▶ [Stored data]:
☆ ☆ ☆

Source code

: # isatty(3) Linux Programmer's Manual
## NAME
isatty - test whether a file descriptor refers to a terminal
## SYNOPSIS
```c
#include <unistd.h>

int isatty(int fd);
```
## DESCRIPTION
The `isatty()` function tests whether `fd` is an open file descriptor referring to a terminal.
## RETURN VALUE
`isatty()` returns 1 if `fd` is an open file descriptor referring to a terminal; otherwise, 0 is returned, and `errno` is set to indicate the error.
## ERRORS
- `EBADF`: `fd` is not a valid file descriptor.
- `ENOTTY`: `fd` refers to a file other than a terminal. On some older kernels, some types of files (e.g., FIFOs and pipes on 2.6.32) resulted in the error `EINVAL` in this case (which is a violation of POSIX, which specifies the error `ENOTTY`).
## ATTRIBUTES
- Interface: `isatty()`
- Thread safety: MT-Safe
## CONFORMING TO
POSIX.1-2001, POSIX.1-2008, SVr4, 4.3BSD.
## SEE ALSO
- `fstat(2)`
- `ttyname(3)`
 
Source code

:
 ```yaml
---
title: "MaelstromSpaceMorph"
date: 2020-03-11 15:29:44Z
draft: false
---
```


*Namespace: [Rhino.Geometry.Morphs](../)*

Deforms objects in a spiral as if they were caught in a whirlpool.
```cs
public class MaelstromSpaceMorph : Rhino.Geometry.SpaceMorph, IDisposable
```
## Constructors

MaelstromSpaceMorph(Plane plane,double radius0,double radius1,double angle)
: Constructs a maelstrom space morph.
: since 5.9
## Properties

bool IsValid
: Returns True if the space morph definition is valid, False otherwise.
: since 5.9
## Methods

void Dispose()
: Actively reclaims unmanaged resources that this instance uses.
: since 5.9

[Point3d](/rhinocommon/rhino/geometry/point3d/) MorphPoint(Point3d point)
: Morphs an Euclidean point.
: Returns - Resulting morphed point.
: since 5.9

☆ ☆ ☆

▶ [EXERCISE DESCRIPTION]: The required output is the set of lines from the first line of the data through the line that contains "valid file descriptor.", transcribed exactly.

▶ [OUTPUT OF THE TASK]:
Source code

: # isatty(3) Linux Programmer's Manual
## NAME
isatty - test whether a file descriptor refers to a terminal
## SYNOPSIS
```c
#include <unistd.h>

int isatty(int fd);
```
## DESCRIPTION
The `isatty()` function tests whether `fd` is an open file descriptor referring to a terminal.
## RETURN VALUE
`isatty()` returns 1 if `fd` is an open file descriptor referring to a terminal; otherwise, 0 is returned, and `errno` is set to indicate the error.
## ERRORS
- `EBADF`: `fd` is not a valid file descriptor.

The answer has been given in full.